A few of what I thought were nice Morgan examples were submitted to PCGS, NGC and ANACS. You all can guess the result - almost all came back 'details, cleaned'. A few were graded AU50, AU55; only one came back mint state. That result was more than disappointing. I felt duped and stopped buying Morgan dollars on eBay. Oh well, education usually costs money. My 'coin tuition' had taught me about cleaned coins. I simply stopped buying coins on eBay unless they were graded by PCGS, NGC or ANACS. Then, there is CAC.
Last year, having purchased a few raw coins on eBay, I searched for a local company to help me with a decision on whether to have them graded, finding Rare Coins of New Hampshire nearby. I spoke on the phone with Dave Carleton, who told me that an inquiry of whether to grade my coins was a great question - something I now understand. I made an appointment for the next day.

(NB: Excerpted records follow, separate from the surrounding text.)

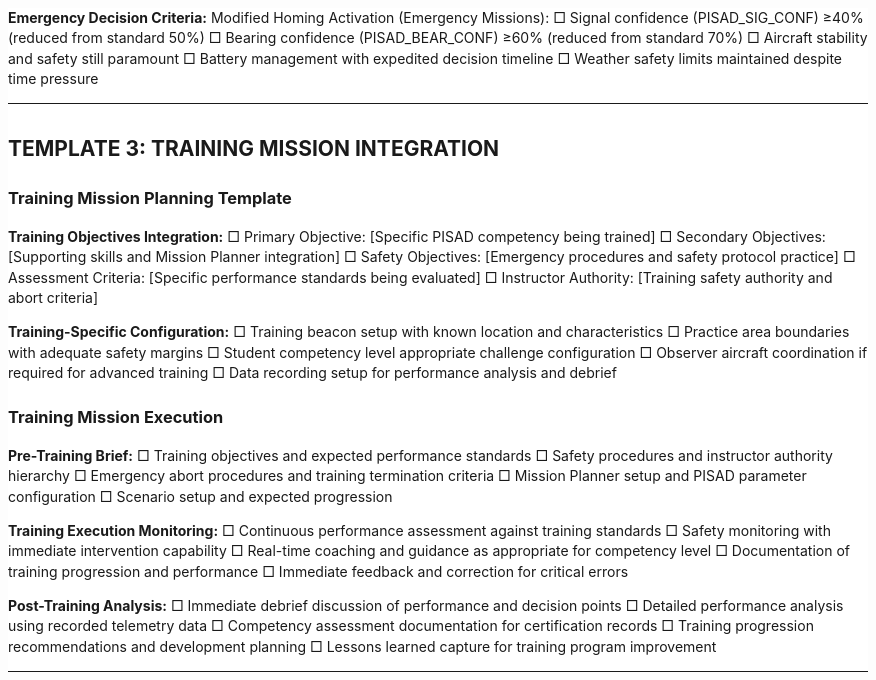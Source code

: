 **Emergency Decision Criteria:**
Modified Homing Activation (Emergency Missions):
□ Signal confidence (PISAD_SIG_CONF) ≥40% (reduced from standard 50%)
□ Bearing confidence (PISAD_BEAR_CONF) ≥60% (reduced from standard 70%)
□ Aircraft stability and safety still paramount
□ Battery management with expedited decision timeline
□ Weather safety limits maintained despite time pressure

---

## **TEMPLATE 3: TRAINING MISSION INTEGRATION**

### Training Mission Planning Template

**Training Objectives Integration:**
□ Primary Objective: [Specific PISAD competency being trained]
□ Secondary Objectives: [Supporting skills and Mission Planner integration]
□ Safety Objectives: [Emergency procedures and safety protocol practice]
□ Assessment Criteria: [Specific performance standards being evaluated]
□ Instructor Authority: [Training safety authority and abort criteria]

**Training-Specific Configuration:**
□ Training beacon setup with known location and characteristics
□ Practice area boundaries with adequate safety margins
□ Student competency level appropriate challenge configuration
□ Observer aircraft coordination if required for advanced training
□ Data recording setup for performance analysis and debrief

### Training Mission Execution

**Pre-Training Brief:**
□ Training objectives and expected performance standards
□ Safety procedures and instructor authority hierarchy
□ Emergency abort procedures and training termination criteria
□ Mission Planner setup and PISAD parameter configuration
□ Scenario setup and expected progression

**Training Execution Monitoring:**
□ Continuous performance assessment against training standards
□ Safety monitoring with immediate intervention capability
□ Real-time coaching and guidance as appropriate for competency level
□ Documentation of training progression and performance
□ Immediate feedback and correction for critical errors

**Post-Training Analysis:**
□ Immediate debrief discussion of performance and decision points
□ Detailed performance analysis using recorded telemetry data
□ Competency assessment documentation for certification records
□ Training progression recommendations and development planning
□ Lessons learned capture for training program improvement

---
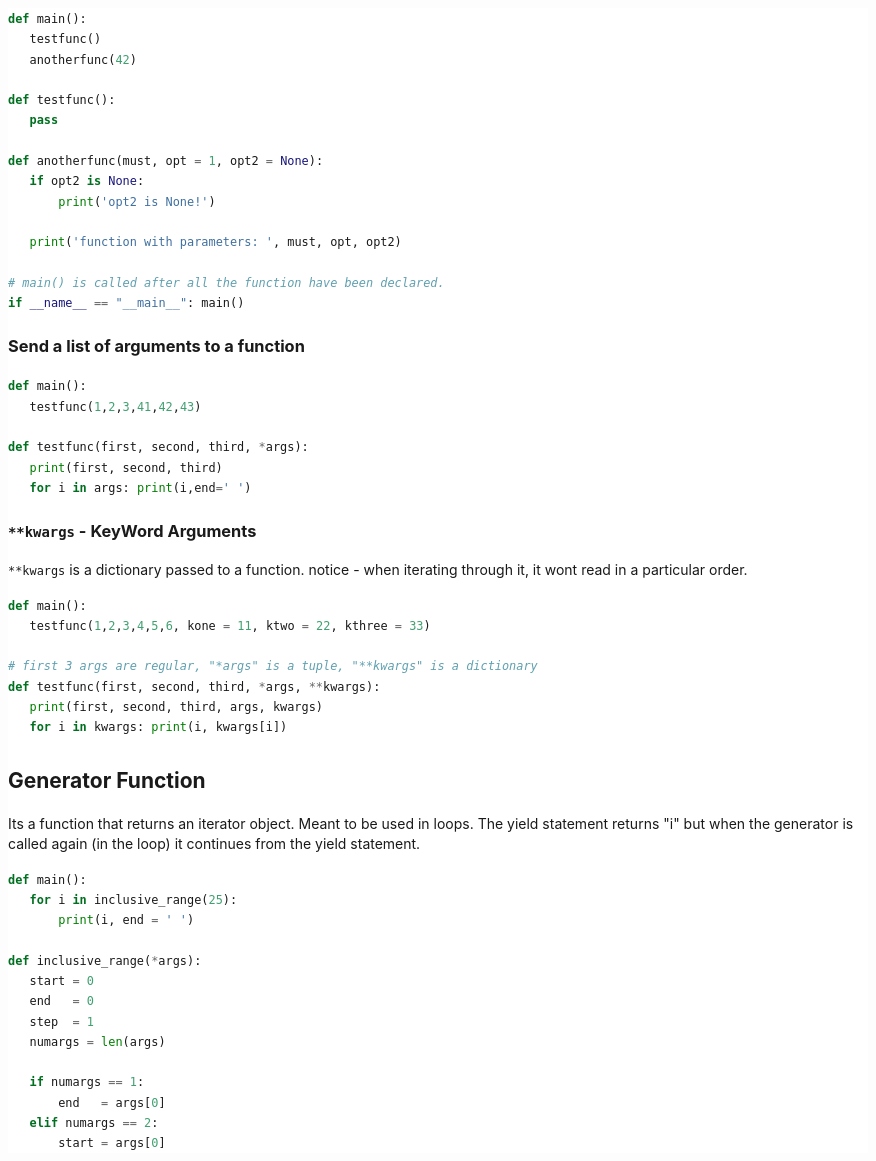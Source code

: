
 ```python
def main():
   testfunc()
   anotherfunc(42)

def testfunc():
   pass

def anotherfunc(must, opt = 1, opt2 = None):
   if opt2 is None:
       print('opt2 is None!')

   print('function with parameters: ', must, opt, opt2)

# main() is called after all the function have been declared.
if __name__ == "__main__": main()
```

### Send a list of arguments to a function

```python
def main():
   testfunc(1,2,3,41,42,43)

def testfunc(first, second, third, *args):
   print(first, second, third)
   for i in args: print(i,end=' ')
```

### `**kwargs` - KeyWord Arguments

`**kwargs` is a dictionary passed to a function.
notice - when iterating through it, it wont read in a particular order.

```python
def main():
   testfunc(1,2,3,4,5,6, kone = 11, ktwo = 22, kthree = 33)

# first 3 args are regular, "*args" is a tuple, "**kwargs" is a dictionary
def testfunc(first, second, third, *args, **kwargs):
   print(first, second, third, args, kwargs)
   for i in kwargs: print(i, kwargs[i])
```

## Generator Function

Its a function that returns an iterator object.
Meant to be used in loops.
The yield statement returns "i" but when the generator is called again (in the loop) it continues from the yield statement.

```python
def main():
   for i in inclusive_range(25):
       print(i, end = ' ')

def inclusive_range(*args):
   start = 0
   end   = 0
   step  = 1
   numargs = len(args)

   if numargs == 1:
       end   = args[0]
   elif numargs == 2:
       start = args[0]
```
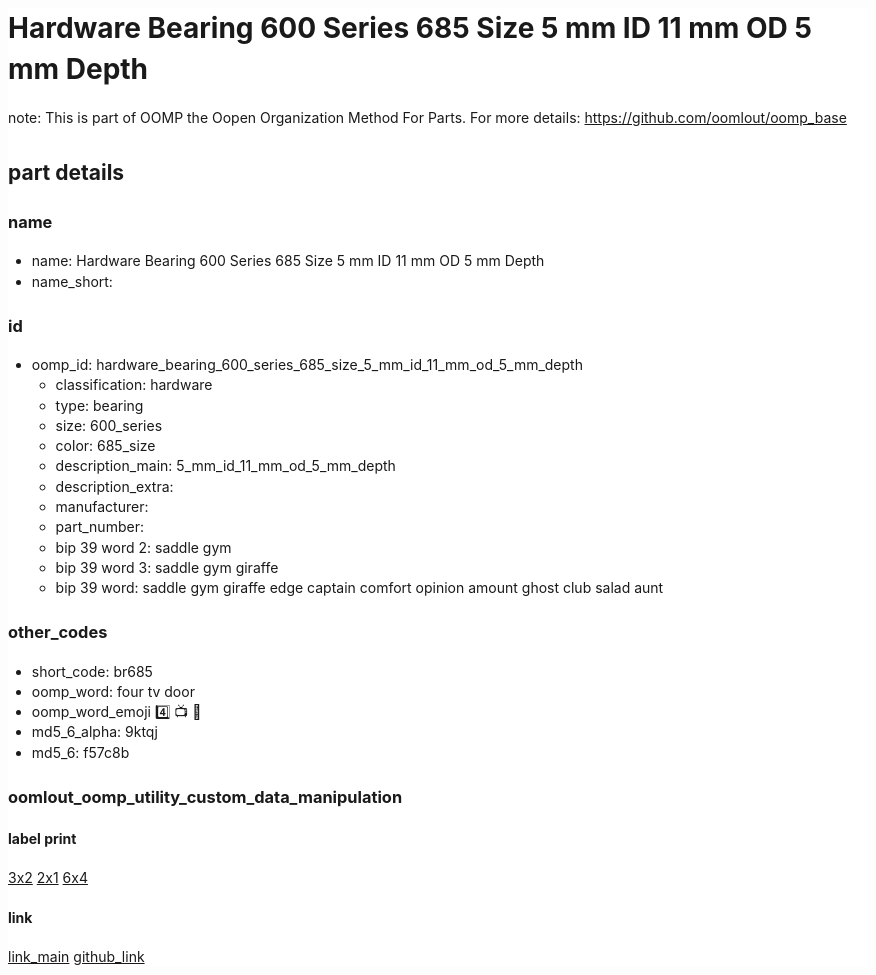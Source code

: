 # Hardware Bearing 600 Series 685 Size 5 mm ID 11 mm OD 5 mm Depth  

note: This is part of OOMP the Oopen Organization Method For Parts. For more details: https://github.com/oomlout/oomp_base

##  part details





### name
* name: Hardware Bearing 600 Series 685 Size 5 mm ID 11 mm OD 5 mm Depth
* name_short: 
### id
* oomp_id: hardware_bearing_600_series_685_size_5_mm_id_11_mm_od_5_mm_depth
  * classification: hardware
  * type: bearing
  * size: 600_series
  * color: 685_size
  * description_main: 5_mm_id_11_mm_od_5_mm_depth
  * description_extra: 
  * manufacturer: 
  * part_number: 
  * bip 39 word 2: saddle gym
  * bip 39 word 3: saddle gym giraffe
  * bip 39 word: saddle gym giraffe edge captain comfort opinion amount ghost club salad aunt

### other_codes
* short_code: br685
* oomp_word: four tv door
* oomp_word_emoji :four: :tv: :door:
* md5_6_alpha: 9ktqj
* md5_6: f57c8b






### oomlout_oomp_utility_custom_data_manipulation
#### label print
[3x2](http://192.168.1.245:1112/?label=oomp%209ktqj)
[2x1](http://192.168.1.242:1112/?label=oomp%209ktqj)
[6x4](http://192.168.1.55:1112/?label=oomp%209ktqj)    

#### link

[link_main](https://github.com/oomlout/oomlout_oomp_current_version_messy/tree/main/parts/hardware_bearing_600_series_685_size_5_mm_id_11_mm_od_5_mm_depth) [github_link](https://github.com/oomlout/oomlout_oomp_part_src/tree/main/parts/hardware_bearing_600_series_685_size_5_mm_id_11_mm_od_5_mm_depth)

Warren Mills and Dave sat with me while Warren looked over my coins. Warren told me which coins would grade and what grade they had a chance to receive, and told me which coins to return to the seller. About a month later I got a call from David telling me that PCGS had graded my coins exactly as Warren had predicted, increasing the value of the coins well over what I had paid, not to mention saving on the coins I returned.
My experience was so positive and educational, and learning that RCNH specializes in original surface coins, I decided that here was an opportunity to vastly increase my coin knowledge, particularly about coin conditions. I asked if there was a chance I could join RCNH on a part-time basis. After a month or so of reminders (gentle pestering), Warren agreed. I joined RCNH in May of 2014. I would like to share some of my observations as I move up along my learning curve.

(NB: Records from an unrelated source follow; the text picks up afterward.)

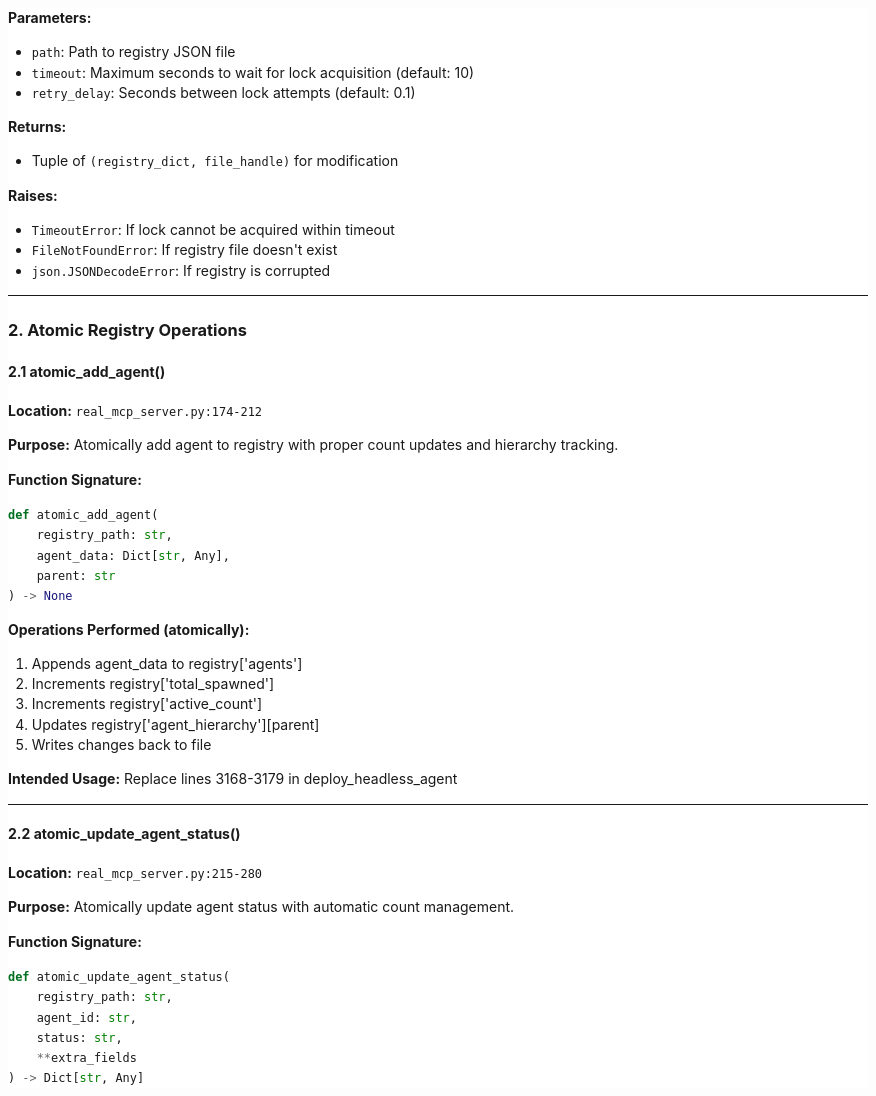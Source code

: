 **Parameters:**
- `path`: Path to registry JSON file
- `timeout`: Maximum seconds to wait for lock acquisition (default: 10)
- `retry_delay`: Seconds between lock attempts (default: 0.1)

**Returns:**
- Tuple of `(registry_dict, file_handle)` for modification

**Raises:**
- `TimeoutError`: If lock cannot be acquired within timeout
- `FileNotFoundError`: If registry file doesn't exist
- `json.JSONDecodeError`: If registry is corrupted

---

### 2. Atomic Registry Operations

#### 2.1 atomic_add_agent()

**Location:** `real_mcp_server.py:174-212`

**Purpose:** Atomically add agent to registry with proper count updates and hierarchy tracking.

**Function Signature:**
```python
def atomic_add_agent(
    registry_path: str,
    agent_data: Dict[str, Any],
    parent: str
) -> None
```

**Operations Performed (atomically):**
1. Appends agent_data to registry['agents']
2. Increments registry['total_spawned']
3. Increments registry['active_count']
4. Updates registry['agent_hierarchy'][parent]
5. Writes changes back to file

**Intended Usage:** Replace lines 3168-3179 in deploy_headless_agent

---

#### 2.2 atomic_update_agent_status()

**Location:** `real_mcp_server.py:215-280`

**Purpose:** Atomically update agent status with automatic count management.

**Function Signature:**
```python
def atomic_update_agent_status(
    registry_path: str,
    agent_id: str,
    status: str,
    **extra_fields
) -> Dict[str, Any]
```
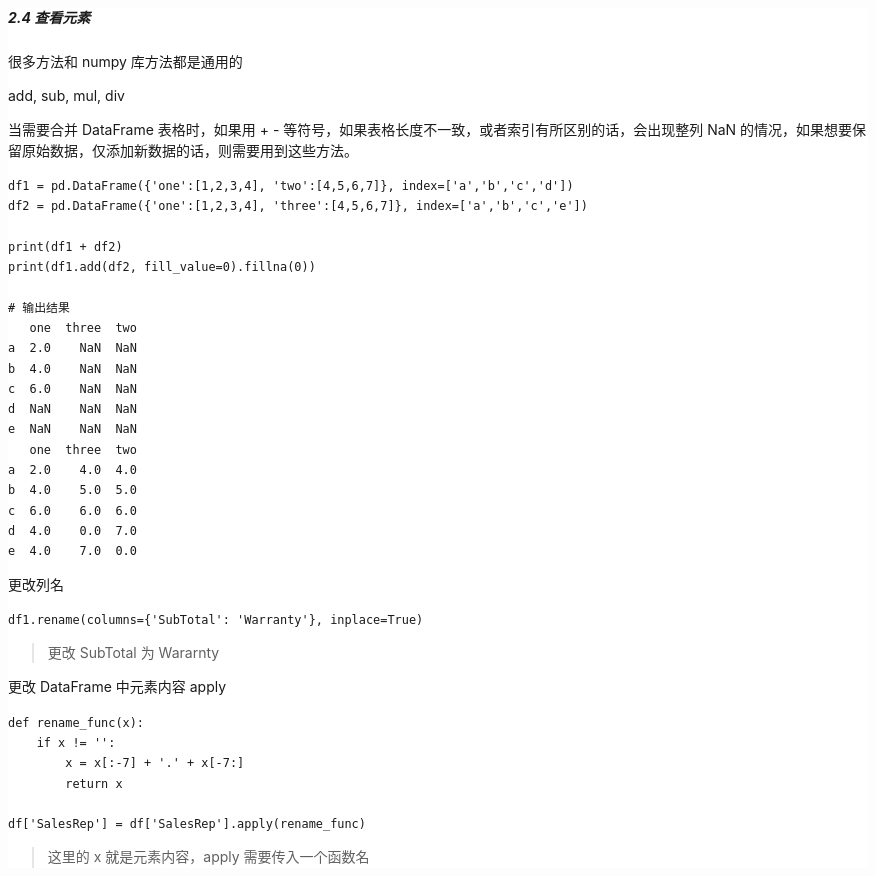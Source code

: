 

##### 2.4 查看元素



很多方法和 numpy 库方法都是通用的



add, sub, mul, div

当需要合并 DataFrame 表格时，如果用 + - 等符号，如果表格长度不一致，或者索引有所区别的话，会出现整列 NaN 的情况，如果想要保留原始数据，仅添加新数据的话，则需要用到这些方法。

```
df1 = pd.DataFrame({'one':[1,2,3,4], 'two':[4,5,6,7]}, index=['a','b','c','d'])
df2 = pd.DataFrame({'one':[1,2,3,4], 'three':[4,5,6,7]}, index=['a','b','c','e'])

print(df1 + df2)
print(df1.add(df2, fill_value=0).fillna(0))

# 输出结果
   one  three  two
a  2.0    NaN  NaN
b  4.0    NaN  NaN
c  6.0    NaN  NaN
d  NaN    NaN  NaN
e  NaN    NaN  NaN
   one  three  two
a  2.0    4.0  4.0
b  4.0    5.0  5.0
c  6.0    6.0  6.0
d  4.0    0.0  7.0
e  4.0    7.0  0.0
```



更改列名

```
df1.rename(columns={'SubTotal': 'Warranty'}, inplace=True)
```

> 更改 SubTotal 为 Wararnty



更改 DataFrame 中元素内容 apply

```
def rename_func(x):
    if x != '':
        x = x[:-7] + '.' + x[-7:]
        return x

df['SalesRep'] = df['SalesRep'].apply(rename_func)
```

> 这里的 x 就是元素内容，apply 需要传入一个函数名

First: emotion caused by barkers has no place when buying coins that will be readily available in the future. I learned from the often-given advice, 'buy the coin, not the label', wait for the right coin, and that money spent on classic coins was usually better spent. Spending a lot of time with old coins here at RCNH has been a great learning experience
1999 silver proof sets were going for well over $200 in the initial frenzy and now can be had for less than $100. TV coin shows selling very common silver American Eagles, entice viewers with graded slabs labeled as first strikes, with autographs, special themed labels, American flags, and almost anything to avoid attention to the fact that these coins are just silver bullion from the US mint in fancy clothes and priced to match the fancy clothes, not to mention that virtually every American Eagle minted today will grade at least MS or Proof 69. Coins are often offered on TV shows with a 'was' price and a 'new low' price. That is all one needs to know.

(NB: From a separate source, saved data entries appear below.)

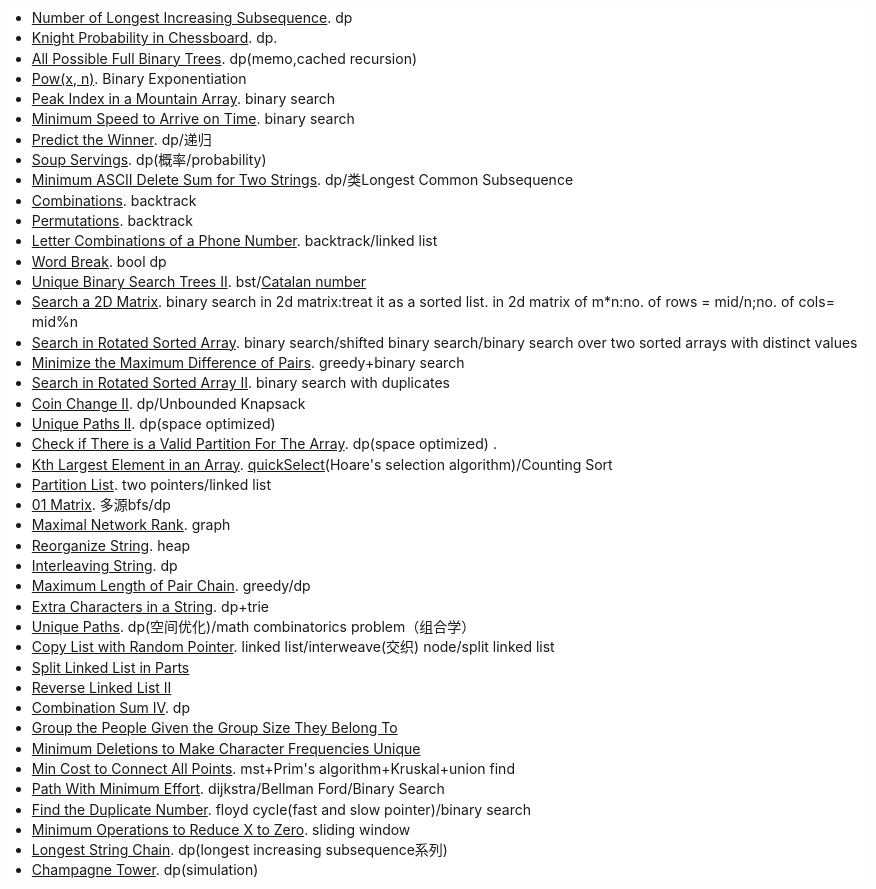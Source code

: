 - [Number of Longest Increasing Subsequence](./Medium/Number%20of%20Longest%20Increasing%20Subsequen.md). dp
- [Knight Probability in Chessboard](./Medium/Knight%20Probability%20in%20Chessboard.md). dp.
- [All Possible Full Binary Trees](./Medium/All%20Possible%20Full%20Binary%20Trees.md). dp(memo,cached recursion)
- [Pow(x, n)](./Medium/Pow(x,%20n).md). Binary Exponentiation
- [Peak Index in a Mountain Array](./Medium/Peak%20Index%20in%20a%20Mountain%20Array.md). binary search
- [Minimum Speed to Arrive on Time](./Medium/Minimum%20Speed%20to%20Arrive%20on%20Time.md). binary search
- [Predict the Winner](./Medium/Predict%20the%20Winner.md). dp/递归
- [Soup Servings](./Medium/Soup%20Servings.md). dp(概率/probability)
- [Minimum ASCII Delete Sum for Two Strings](./Medium/Minimum%20ASCII%20Delete%20Sum%20for%20Two%20Strin.md). dp/类Longest Common Subsequence
- [Combinations](./Medium/Combinations.md). backtrack
- [Permutations](./Medium/Permutations.md). backtrack
- [Letter Combinations of a Phone Number](./Medium/Letter%20Combinations%20of%20a%20Phone%20Number.md). backtrack/linked list
- [Word Break](./Medium/Word%20Break.md). bool dp
- [Unique Binary Search Trees II](./Medium/Unique%20Binary%20Search%20Trees%20II.md). bst/[Catalan number](https://en.wikipedia.org/wiki/Catalan_number)
- [Search a 2D Matrix](./Medium/Search%20a%202D%20Matrix.md). binary search in 2d matrix:treat it as a sorted list. in 2d matrix of m*n:no. of rows = mid/n;no. of cols= mid%n
- [Search in Rotated Sorted Array](./Medium/Search%20in%20Rotated%20Sorted%20Array.md). binary search/shifted binary search/binary search over two sorted arrays with distinct values
- [Minimize the Maximum Difference of Pairs](./Medium/Minimize%20the%20Maximum%20Difference%20of%20Pai.md). greedy+binary search
- [Search in Rotated Sorted Array II](./Medium/Search%20in%20Rotated%20Sorted%20Array%20II.md). binary search with duplicates
- [Coin Change II](./Medium/Coin%20Change%20II.md). dp/Unbounded Knapsack
- [Unique Paths II](./Medium/Unique%20Paths%20II.md). dp(space optimized)
- [Check if There is a Valid Partition For The Array](./Medium/Check%20if%20There%20is%20a%20Valid%20Partition%20Fo.md). dp(space optimized)
.
- [Kth Largest Element in an Array](./Medium/Kth%20Largest%20Element%20in%20an%20Array.md). [quickSelect](https://en.wikipedia.org/wiki/Quickselect)(Hoare's selection algorithm)/Counting Sort
- [Partition List](./Medium/Partition%20List.md). two pointers/linked list
- [01 Matrix](./Medium/01%20Matrix.md). 多源bfs/dp
- [Maximal Network Rank](./Medium/Maximal%20Network%20Rank.md). graph
- [Reorganize String](./Medium/Reorganize%20String.md). heap
- [Interleaving String](./Medium/Interleaving%20String.md). dp
- [Maximum Length of Pair Chain](./Medium/Maximum%20Length%20of%20Pair%20Chain.md). greedy/dp
- [Extra Characters in a String](./Medium/Extra%20Characters%20in%20a%20String.md). dp+trie
- [Unique Paths](./Medium/Unique%20Paths.md). dp(空间优化)/math combinatorics problem（组合学）
- [Copy List with Random Pointer](./Medium/Copy%20List%20with%20Random%20Pointer.md). linked list/interweave(交织) node/split linked list
- [Split Linked List in Parts](./Medium/Split%20Linked%20List%20in%20Parts.md)
- [Reverse Linked List II](./Medium/Reverse%20Linked%20List%20II.md)
- [Combination Sum IV](./Medium/Combination%20Sum%20IV.md). dp
- [Group the People Given the Group Size They Belong To](./Medium/Group%20the%20People%20Given%20the%20Group%20Size%20.md)
- [Minimum Deletions to Make Character Frequencies Unique](./Medium/Minimum%20Deletions%20to%20Make%20Character%20Fr.md)
- [Min Cost to Connect All Points](./Medium/Min%20Cost%20to%20Connect%20All%20Points.md). mst+Prim's algorithm+Kruskal+union find
- [Path With Minimum Effort](./Medium/Path%20With%20Minimum%20Effort.md). dijkstra/Bellman Ford/Binary Search
- [Find the Duplicate Number](./Medium/Find%20the%20Duplicate%20Number.md). floyd cycle(fast and slow pointer)/binary search
- [Minimum Operations to Reduce X to Zero](./Medium/Minimum%20Operations%20to%20Reduce%20X%20to%20Zero.md). sliding window
- [Longest String Chain](./Medium/Longest%20String%20Chain.md). dp(longest increasing subsequence系列)
- [Champagne Tower](./Medium/Champagne%20Tower.md). dp(simulation)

Trust is a huge positive factor in any business. It became clear to me that the most important product of RCNH is trust: trust in the integrity of the coins that are offered and sold, and trust in the advice given by the numismatists here. It is not uncommon for a client to be advised NOT to buy a coin, either a coin offered in an auction, or even one in our own inventory if we know it is not exactly what a client is seeking - a real consequence of the relationships we like to build with clients. Of course, we will encourage the purchase of a coin that has true merit as original, has been graded properly, and fits the criteria of a client's want list. Warren Mills selects all the coins to be put in our inventory, according to the strict rule of originality.
Although I now work here, I was first a customer; the confidence of knowing that RCNH coins are original, untampered with, and are as described or better, is worth a great deal, translating to real value for our clients.
Lou Roten - current adjunct instructor - mathematics / physics, Franklin Pierce University; environmental scientist; fiddler; life-long interest in collecting coins and stamps with some interruptions; very interested in the evolution of the coin making process.